**WHAT YOU HAVE TO DO**
I need the lines below from the one with "récupérables via SaltStack" down to the one with "A project that" reproduced exactly, both ends included, and nothing else.

**INPUT RECORDS**
━━━━━━━━━━━━━━━━━━━━

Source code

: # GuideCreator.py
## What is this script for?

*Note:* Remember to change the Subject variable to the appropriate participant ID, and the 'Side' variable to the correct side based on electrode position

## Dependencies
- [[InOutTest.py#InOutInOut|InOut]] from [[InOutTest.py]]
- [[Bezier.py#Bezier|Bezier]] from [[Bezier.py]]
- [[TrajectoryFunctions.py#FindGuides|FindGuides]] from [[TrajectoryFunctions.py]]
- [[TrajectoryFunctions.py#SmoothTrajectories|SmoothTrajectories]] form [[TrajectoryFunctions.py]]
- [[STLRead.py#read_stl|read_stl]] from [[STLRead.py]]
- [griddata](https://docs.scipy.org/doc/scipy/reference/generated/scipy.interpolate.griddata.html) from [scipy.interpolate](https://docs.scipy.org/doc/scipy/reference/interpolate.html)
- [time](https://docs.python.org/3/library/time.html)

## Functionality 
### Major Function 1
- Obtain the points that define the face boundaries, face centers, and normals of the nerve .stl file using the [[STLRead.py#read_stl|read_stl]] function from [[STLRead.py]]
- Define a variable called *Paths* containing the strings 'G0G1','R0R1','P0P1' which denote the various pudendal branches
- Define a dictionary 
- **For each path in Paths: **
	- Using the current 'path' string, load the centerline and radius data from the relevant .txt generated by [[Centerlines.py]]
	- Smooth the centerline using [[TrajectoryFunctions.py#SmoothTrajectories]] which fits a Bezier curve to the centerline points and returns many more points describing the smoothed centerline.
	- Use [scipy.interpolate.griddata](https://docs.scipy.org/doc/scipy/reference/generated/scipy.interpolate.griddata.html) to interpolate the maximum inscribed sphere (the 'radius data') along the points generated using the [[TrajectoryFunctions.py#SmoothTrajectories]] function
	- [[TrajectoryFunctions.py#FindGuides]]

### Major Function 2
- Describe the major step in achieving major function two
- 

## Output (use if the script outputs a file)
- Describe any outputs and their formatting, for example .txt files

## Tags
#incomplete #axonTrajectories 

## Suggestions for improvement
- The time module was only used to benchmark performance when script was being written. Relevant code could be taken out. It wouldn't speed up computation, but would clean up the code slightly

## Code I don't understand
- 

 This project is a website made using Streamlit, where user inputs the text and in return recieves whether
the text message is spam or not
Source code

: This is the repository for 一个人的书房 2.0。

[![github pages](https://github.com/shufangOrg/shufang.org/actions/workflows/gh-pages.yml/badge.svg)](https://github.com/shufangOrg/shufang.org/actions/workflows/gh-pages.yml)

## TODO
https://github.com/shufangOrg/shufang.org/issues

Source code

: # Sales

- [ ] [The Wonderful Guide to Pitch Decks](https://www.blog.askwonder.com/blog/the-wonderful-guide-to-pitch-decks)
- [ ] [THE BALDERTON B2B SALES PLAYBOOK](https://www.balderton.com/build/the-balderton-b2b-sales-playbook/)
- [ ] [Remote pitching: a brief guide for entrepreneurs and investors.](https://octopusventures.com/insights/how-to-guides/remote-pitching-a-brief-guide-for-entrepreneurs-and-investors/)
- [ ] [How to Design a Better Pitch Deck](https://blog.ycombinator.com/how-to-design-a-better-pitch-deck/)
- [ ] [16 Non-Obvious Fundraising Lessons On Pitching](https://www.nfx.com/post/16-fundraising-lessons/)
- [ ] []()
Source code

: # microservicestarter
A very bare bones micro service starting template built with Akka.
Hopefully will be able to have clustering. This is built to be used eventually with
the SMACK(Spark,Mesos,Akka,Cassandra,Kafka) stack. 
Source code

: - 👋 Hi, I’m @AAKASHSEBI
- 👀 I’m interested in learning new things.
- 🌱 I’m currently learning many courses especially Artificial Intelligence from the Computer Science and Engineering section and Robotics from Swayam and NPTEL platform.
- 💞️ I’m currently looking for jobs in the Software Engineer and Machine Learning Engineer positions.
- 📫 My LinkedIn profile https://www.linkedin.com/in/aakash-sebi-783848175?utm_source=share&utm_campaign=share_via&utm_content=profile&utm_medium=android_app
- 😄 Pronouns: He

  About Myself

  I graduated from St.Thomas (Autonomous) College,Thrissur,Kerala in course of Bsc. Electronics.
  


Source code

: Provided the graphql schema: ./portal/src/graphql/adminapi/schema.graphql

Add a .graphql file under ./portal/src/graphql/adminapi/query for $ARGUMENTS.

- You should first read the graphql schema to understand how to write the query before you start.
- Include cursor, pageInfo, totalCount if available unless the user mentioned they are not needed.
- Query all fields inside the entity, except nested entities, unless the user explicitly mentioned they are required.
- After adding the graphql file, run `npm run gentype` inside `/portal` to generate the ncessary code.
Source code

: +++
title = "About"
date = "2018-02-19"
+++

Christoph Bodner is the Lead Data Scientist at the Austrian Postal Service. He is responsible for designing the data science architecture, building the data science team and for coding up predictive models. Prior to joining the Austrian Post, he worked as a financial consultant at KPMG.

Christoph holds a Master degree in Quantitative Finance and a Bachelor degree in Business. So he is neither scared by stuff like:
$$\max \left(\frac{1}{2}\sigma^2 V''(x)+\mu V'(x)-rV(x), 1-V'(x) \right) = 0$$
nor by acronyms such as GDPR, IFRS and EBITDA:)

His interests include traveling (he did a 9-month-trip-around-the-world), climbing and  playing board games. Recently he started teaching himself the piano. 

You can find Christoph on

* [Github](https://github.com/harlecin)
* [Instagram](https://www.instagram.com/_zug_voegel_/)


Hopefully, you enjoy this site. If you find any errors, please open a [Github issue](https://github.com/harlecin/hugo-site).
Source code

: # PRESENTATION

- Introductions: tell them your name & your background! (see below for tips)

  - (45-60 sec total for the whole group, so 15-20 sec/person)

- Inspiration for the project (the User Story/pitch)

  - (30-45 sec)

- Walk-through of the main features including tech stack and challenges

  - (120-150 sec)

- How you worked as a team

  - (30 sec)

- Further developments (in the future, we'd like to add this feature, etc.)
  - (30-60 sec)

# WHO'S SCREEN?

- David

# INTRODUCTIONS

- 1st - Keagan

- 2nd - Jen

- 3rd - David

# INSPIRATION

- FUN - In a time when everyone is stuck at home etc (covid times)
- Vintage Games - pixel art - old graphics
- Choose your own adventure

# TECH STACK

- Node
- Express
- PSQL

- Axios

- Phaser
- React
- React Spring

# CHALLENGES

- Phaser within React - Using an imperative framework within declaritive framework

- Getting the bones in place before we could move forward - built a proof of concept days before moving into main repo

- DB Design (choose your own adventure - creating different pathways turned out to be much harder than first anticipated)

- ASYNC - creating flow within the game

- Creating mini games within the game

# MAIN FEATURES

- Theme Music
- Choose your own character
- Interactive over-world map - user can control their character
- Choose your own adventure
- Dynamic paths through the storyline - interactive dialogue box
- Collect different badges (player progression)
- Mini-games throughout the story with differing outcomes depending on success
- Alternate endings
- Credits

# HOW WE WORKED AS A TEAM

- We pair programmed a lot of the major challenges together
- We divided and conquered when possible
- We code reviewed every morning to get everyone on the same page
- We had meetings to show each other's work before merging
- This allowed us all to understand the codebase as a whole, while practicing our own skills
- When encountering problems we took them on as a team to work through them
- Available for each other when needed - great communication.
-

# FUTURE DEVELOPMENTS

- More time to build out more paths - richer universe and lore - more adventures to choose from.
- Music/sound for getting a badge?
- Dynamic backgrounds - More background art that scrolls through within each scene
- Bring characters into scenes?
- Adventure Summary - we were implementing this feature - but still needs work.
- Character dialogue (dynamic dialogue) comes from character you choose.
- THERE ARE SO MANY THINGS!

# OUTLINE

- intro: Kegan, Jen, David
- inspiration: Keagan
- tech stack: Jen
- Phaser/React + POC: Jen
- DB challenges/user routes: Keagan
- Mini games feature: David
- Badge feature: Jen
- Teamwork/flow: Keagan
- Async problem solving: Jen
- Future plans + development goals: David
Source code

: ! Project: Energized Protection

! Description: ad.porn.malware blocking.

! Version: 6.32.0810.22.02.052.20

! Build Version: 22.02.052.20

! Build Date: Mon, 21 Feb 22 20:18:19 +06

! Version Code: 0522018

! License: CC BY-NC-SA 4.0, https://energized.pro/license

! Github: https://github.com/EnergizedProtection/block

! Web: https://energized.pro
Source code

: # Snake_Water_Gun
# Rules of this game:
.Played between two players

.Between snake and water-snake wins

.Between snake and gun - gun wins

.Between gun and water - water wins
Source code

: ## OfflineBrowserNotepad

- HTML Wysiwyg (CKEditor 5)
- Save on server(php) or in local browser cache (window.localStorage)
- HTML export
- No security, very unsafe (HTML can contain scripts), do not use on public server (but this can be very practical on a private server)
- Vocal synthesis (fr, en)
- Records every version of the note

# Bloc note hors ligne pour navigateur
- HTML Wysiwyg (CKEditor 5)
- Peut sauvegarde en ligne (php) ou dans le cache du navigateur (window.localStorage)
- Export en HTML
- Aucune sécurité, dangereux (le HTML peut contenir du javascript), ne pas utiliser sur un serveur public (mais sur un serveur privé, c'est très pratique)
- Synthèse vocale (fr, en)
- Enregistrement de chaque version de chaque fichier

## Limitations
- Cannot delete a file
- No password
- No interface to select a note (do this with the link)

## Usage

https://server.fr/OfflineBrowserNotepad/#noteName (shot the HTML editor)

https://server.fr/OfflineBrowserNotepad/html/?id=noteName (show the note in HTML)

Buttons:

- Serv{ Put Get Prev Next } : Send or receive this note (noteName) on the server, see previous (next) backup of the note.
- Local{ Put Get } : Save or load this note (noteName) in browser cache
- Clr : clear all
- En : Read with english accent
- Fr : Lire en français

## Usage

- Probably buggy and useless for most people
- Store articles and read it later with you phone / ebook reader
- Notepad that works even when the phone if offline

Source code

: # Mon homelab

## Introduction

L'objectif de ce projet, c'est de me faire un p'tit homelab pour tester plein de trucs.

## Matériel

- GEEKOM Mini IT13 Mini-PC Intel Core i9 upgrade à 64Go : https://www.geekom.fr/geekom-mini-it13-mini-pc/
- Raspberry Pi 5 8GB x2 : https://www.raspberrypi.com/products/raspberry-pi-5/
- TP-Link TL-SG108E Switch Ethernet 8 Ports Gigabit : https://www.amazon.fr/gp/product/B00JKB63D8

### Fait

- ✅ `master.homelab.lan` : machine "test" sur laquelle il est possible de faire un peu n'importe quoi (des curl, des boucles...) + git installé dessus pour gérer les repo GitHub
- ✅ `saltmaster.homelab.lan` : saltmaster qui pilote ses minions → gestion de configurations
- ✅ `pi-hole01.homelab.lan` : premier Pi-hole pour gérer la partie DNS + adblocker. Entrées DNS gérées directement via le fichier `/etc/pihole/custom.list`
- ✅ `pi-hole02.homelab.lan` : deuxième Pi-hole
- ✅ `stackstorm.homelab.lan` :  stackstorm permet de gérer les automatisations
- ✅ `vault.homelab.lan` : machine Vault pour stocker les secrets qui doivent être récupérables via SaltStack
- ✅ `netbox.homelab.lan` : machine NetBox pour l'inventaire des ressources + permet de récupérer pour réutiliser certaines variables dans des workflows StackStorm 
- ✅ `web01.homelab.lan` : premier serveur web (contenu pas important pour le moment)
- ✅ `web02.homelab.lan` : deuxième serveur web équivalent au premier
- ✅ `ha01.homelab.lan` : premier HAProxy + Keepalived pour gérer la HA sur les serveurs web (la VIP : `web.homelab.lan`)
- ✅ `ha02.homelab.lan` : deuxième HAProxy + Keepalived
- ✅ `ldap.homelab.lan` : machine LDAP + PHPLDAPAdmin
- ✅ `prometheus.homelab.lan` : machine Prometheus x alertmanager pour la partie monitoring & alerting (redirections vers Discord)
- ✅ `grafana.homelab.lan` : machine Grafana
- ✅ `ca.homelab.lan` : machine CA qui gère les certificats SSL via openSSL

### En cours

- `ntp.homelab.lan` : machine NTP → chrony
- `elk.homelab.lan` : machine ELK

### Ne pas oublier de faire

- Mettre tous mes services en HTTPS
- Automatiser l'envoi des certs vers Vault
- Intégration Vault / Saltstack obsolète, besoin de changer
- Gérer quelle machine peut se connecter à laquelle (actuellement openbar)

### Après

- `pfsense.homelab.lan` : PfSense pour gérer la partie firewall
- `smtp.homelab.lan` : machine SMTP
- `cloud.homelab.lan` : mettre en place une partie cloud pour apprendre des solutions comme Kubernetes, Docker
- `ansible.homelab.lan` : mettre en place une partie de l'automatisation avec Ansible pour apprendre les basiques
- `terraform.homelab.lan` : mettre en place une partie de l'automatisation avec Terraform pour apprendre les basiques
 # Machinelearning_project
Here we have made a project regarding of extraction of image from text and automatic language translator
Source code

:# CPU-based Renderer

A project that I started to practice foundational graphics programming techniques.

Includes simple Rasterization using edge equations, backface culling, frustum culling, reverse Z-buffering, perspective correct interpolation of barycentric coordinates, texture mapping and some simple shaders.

━━━━━━━━━━━━━━━━━━━━

**SOLUTION TO THE EXERCISE**
- ✅ `vault.homelab.lan` : machine Vault pour stocker les secrets qui doivent être récupérables via SaltStack
- ✅ `netbox.homelab.lan` : machine NetBox pour l'inventaire des ressources + permet de récupérer pour réutiliser certaines variables dans des workflows StackStorm 
- ✅ `web01.homelab.lan` : premier serveur web (contenu pas important pour le moment)
- ✅ `web02.homelab.lan` : deuxième serveur web équivalent au premier
- ✅ `ha01.homelab.lan` : premier HAProxy + Keepalived pour gérer la HA sur les serveurs web (la VIP : `web.homelab.lan`)
- ✅ `ha02.homelab.lan` : deuxième HAProxy + Keepalived
- ✅ `ldap.homelab.lan` : machine LDAP + PHPLDAPAdmin
- ✅ `prometheus.homelab.lan` : machine Prometheus x alertmanager pour la partie monitoring & alerting (redirections vers Discord)
- ✅ `grafana.homelab.lan` : machine Grafana
- ✅ `ca.homelab.lan` : machine CA qui gère les certificats SSL via openSSL

### En cours

- `ntp.homelab.lan` : machine NTP → chrony
- `elk.homelab.lan` : machine ELK

### Ne pas oublier de faire

- Mettre tous mes services en HTTPS
- Automatiser l'envoi des certs vers Vault
- Intégration Vault / Saltstack obsolète, besoin de changer
- Gérer quelle machine peut se connecter à laquelle (actuellement openbar)

### Après

- `pfsense.homelab.lan` : PfSense pour gérer la partie firewall
- `smtp.homelab.lan` : machine SMTP
- `cloud.homelab.lan` : mettre en place une partie cloud pour apprendre des solutions comme Kubernetes, Docker
- `ansible.homelab.lan` : mettre en place une partie de l'automatisation avec Ansible pour apprendre les basiques
- `terraform.homelab.lan` : mettre en place une partie de l'automatisation avec Terraform pour apprendre les basiques
 # Machinelearning_project
Here we have made a project regarding of extraction of image from text and automatic language translator
Source code

:# CPU-based Renderer

A project that I started to practice foundational graphics programming techniques.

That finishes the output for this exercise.